Causal Inference¶
- class pgmpy.inference.CausalInference.CausalInference(model, set_nodes=None)[source]¶
This is an inference class for performing Causal Inference over Bayesian Networks or Structural Equation Models.
- Parameters:
model (pgmpy.base.DAG | pgmpy.models.BayesianNetwork) – The model that we’ll perform inference over.
set_nodes (list[node:str] or None) – A list (or set/tuple) of nodes in the Bayesian Network which have been set to a specific value per the do-operator.
Examples
Create a small Bayesian Network.
>>> from pgmpy.models import BayesianNetwork >>> game = BayesianNetwork([('X', 'A'), ... ('A', 'Y'), ... ('A', 'B')])
Load the graph into the CausalInference object to make causal queries.
>>> from pgmpy.inference.CausalInference import CausalInference >>> inference = CausalInference(game) >>> inference.get_all_backdoor_adjustment_sets(X="X", Y="Y") >>> inference.get_all_frontdoor_adjustment_sets(X="X", Y="Y")
References
‘Causality: Models, Reasoning, and Inference’ - Judea Pearl (2000)
- estimate_ate(X, Y, data, estimand_strategy='smallest', estimator_type='linear', **kwargs)[source]¶
Estimate the average treatment effect (ATE) of X on Y.
- Parameters:
X (str (variable name)) – The cause/exposure variables.
Y (str (variable name)) – The outcome variable
data (pandas.DataFrame) – All observed data for this Bayesian Network.

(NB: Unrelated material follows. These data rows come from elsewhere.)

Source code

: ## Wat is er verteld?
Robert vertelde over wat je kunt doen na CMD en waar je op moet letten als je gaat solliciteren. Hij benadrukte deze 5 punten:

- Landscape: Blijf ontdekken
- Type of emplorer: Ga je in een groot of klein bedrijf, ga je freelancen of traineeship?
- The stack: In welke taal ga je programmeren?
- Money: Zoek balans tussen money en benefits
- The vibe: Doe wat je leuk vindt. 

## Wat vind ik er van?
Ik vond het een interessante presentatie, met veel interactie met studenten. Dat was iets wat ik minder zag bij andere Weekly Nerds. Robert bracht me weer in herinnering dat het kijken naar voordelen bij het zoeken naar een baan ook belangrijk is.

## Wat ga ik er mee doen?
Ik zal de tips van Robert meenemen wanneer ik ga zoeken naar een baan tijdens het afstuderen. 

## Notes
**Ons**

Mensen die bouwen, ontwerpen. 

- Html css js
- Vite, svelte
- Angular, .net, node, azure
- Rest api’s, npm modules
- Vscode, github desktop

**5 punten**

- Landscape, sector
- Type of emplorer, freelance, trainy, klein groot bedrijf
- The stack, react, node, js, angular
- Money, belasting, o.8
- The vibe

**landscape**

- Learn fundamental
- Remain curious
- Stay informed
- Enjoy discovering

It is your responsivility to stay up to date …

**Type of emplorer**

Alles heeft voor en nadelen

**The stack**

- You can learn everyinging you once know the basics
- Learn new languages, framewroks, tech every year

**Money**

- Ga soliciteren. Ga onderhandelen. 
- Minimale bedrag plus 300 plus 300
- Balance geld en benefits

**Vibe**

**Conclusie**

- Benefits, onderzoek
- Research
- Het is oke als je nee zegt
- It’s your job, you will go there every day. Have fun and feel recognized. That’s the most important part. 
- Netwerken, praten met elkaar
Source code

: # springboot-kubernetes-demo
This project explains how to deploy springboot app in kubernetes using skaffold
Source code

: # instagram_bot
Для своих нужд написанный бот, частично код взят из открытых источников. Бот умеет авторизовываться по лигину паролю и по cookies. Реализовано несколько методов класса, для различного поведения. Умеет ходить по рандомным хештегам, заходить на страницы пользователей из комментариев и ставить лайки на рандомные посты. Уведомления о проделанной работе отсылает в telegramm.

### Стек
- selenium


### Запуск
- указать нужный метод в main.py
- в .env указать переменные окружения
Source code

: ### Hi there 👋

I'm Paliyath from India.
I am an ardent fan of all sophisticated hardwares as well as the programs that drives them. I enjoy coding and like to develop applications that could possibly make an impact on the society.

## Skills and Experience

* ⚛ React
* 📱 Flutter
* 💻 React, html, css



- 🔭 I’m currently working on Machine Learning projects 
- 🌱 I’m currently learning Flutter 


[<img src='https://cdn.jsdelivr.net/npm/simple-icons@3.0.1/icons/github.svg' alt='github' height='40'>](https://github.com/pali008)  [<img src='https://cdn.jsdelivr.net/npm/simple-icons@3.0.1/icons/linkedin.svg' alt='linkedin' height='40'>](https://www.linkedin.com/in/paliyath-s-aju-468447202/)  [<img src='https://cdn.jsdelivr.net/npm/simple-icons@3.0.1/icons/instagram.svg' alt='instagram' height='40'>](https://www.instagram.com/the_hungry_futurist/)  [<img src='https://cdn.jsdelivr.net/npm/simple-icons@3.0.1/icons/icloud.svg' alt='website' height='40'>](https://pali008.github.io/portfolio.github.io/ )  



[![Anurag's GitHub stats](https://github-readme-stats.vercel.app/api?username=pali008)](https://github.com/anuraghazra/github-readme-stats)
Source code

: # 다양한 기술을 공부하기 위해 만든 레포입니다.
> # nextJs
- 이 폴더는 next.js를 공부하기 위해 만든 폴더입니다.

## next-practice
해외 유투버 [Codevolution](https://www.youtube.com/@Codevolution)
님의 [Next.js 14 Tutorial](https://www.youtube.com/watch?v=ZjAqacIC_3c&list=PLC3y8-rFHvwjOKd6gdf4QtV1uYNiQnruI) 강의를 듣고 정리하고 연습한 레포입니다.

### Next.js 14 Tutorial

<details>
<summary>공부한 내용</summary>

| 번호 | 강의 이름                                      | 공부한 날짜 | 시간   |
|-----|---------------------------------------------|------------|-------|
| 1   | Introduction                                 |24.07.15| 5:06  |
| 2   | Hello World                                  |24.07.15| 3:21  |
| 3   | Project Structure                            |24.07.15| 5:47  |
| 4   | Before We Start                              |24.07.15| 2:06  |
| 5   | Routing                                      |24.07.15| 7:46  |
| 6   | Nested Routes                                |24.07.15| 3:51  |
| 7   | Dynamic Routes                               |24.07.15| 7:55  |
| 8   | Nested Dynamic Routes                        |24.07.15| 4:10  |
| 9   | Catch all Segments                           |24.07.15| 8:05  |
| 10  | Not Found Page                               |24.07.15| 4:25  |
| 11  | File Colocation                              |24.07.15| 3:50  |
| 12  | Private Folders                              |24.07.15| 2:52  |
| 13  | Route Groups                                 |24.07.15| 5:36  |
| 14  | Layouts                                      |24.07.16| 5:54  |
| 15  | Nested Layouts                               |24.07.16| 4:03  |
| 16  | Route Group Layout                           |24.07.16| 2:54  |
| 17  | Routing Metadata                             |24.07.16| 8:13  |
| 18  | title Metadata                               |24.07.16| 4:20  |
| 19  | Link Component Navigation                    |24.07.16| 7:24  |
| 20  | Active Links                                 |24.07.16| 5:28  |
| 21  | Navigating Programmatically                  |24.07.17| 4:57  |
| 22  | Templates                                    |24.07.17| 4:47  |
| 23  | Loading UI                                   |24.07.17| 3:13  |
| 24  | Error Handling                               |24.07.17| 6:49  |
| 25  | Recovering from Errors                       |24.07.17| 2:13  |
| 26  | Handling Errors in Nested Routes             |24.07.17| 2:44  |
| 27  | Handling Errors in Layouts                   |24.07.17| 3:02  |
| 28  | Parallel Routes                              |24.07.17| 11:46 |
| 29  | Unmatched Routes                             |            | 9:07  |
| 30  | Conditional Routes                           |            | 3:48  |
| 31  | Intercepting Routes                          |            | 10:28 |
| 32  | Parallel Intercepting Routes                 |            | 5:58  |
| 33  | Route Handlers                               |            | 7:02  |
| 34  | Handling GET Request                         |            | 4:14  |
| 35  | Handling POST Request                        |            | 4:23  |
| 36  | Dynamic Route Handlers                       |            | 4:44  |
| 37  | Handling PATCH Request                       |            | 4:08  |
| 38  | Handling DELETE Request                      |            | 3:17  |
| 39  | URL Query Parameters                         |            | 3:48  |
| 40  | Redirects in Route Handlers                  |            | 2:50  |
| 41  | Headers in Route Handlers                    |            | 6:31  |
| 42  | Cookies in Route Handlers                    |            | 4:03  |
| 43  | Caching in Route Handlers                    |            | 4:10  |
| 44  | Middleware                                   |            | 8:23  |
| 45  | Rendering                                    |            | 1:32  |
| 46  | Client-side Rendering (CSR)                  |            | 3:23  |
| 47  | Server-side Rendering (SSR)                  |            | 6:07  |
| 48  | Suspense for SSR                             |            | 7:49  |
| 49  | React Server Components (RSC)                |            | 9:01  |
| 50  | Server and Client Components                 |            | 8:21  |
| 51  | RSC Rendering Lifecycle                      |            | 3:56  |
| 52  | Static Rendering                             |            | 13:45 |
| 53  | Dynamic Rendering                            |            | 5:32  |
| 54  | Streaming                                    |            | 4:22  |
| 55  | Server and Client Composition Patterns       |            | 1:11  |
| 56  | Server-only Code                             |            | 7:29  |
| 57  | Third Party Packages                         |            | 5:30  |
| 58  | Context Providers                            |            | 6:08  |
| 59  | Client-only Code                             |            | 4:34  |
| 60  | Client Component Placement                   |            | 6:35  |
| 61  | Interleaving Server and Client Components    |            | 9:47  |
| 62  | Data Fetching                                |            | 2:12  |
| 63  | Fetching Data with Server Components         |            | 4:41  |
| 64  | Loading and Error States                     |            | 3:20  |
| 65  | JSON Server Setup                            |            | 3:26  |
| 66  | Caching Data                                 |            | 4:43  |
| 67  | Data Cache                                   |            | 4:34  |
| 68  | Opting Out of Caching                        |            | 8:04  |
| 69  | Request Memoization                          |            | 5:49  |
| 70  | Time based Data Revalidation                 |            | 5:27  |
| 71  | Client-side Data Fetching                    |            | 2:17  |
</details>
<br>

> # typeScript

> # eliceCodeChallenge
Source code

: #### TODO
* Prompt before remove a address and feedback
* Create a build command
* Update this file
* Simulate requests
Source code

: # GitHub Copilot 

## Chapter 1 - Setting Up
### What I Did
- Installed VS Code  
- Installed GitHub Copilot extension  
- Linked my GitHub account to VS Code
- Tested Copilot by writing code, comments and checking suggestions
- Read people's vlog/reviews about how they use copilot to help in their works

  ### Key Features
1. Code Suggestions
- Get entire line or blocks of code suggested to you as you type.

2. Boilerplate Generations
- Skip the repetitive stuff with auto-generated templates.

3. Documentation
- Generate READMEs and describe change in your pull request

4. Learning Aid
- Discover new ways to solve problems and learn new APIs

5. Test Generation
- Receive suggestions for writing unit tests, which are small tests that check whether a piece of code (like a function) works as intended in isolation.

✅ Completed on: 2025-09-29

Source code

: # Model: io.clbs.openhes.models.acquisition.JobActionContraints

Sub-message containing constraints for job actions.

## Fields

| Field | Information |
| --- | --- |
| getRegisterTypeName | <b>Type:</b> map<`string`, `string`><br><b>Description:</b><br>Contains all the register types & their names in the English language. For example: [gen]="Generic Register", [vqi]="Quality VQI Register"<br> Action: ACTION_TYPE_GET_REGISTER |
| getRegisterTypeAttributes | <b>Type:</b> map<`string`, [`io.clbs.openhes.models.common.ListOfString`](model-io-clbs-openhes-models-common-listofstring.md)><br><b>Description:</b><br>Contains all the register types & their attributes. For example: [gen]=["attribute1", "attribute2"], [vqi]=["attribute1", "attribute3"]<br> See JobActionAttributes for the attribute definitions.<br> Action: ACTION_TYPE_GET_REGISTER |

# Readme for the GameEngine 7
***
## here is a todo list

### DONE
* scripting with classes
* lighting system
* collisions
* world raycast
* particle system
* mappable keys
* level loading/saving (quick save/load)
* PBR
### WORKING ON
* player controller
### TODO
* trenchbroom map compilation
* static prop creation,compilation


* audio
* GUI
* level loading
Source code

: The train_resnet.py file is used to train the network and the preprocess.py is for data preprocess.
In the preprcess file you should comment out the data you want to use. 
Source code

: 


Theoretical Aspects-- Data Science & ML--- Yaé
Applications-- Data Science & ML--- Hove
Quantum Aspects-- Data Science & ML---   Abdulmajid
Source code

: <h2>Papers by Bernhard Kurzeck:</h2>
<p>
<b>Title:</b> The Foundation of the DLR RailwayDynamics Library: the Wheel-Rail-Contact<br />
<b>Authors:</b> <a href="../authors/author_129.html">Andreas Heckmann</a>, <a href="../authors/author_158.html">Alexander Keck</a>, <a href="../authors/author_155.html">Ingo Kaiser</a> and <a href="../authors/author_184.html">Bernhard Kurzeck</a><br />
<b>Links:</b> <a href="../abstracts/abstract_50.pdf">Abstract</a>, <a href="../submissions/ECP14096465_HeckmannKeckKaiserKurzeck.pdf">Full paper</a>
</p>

estimand_strategy (str or frozenset) –
Either specify a specific backdoor adjustment set or a strategy. The available options are:
- smallest:
Use the smallest estimand of observed variables
- all:
Estimate the ATE from each identified estimand
estimator_type (str) –
The type of model to be used to estimate the ATE. All of the linear regression classes in statsmodels are available including:
GLS: generalized least squares for arbitrary covariance
OLS: ordinary least square of i.i.d. errors
WLS: weighted least squares for heteroskedastic error
Specify them with their acronym (e.g. “OLS”) or simple “linear” as an alias for OLS.
**kwargs (dict) –
Keyward arguments specific to the selected estimator. linear:
- missing: str
Available options are “none”, “drop”, or “raise”
- Returns:
The average treatment effect
- Return type:
Examples
>>> import pandas as pd >>> game1 = BayesianNetwork([('X', 'A'), ... ('A', 'Y'), ... ('A', 'B')]) >>> data = pd.DataFrame(np.random.randint(2, size=(1000, 4)), columns=['X', 'A', 'B', 'Y']) >>> inference = CausalInference(model=game1) >>> inference.estimate_ate("X", "Y", data=data, estimator_type="linear")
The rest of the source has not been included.